Baby Deepak, Van Den Broucke Arthur, Verhulst Sarah
Hearing Technology @ WAVES, Dept. of Information Technology, Ghent University, 9000 Ghent, Belgium.
Nat Mach Intell. 2021 Feb;3(2):134-143. doi: 10.1038/s42256-020-00286-8. Epub 2021 Feb 8.

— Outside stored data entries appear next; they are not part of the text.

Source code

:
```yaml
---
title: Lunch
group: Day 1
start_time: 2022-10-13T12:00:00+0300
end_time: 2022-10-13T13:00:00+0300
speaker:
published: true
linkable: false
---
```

Auditory models are commonly used as feature extractors for automatic speech-recognition systems or as front-ends for robotics, machine-hearing and hearing-aid applications. Although auditory models can capture the biophysical and nonlinear properties of human hearing in great detail, these biophysical models are computationally expensive and cannot be used in real-time applications. We present a hybrid approach where convolutional neural networks are combined with computational neuroscience to yield a real-time end-to-end model for human cochlear mechanics, including level-dependent filter tuning (CoNNear). The CoNNear model was trained on acoustic speech material and its performance and applicability were evaluated using (unseen) sound stimuli commonly employed in cochlear mechanics research. The CoNNear model accurately simulates human cochlear frequency selectivity and its dependence on sound intensity, an essential quality for robust speech intelligibility at negative speech-to-background-noise ratios. The CoNNear architecture is based on parallel and differentiable computations and has the power to achieve real-time human performance. These unique CoNNear features will enable the next generation of human-like machine-hearing applications.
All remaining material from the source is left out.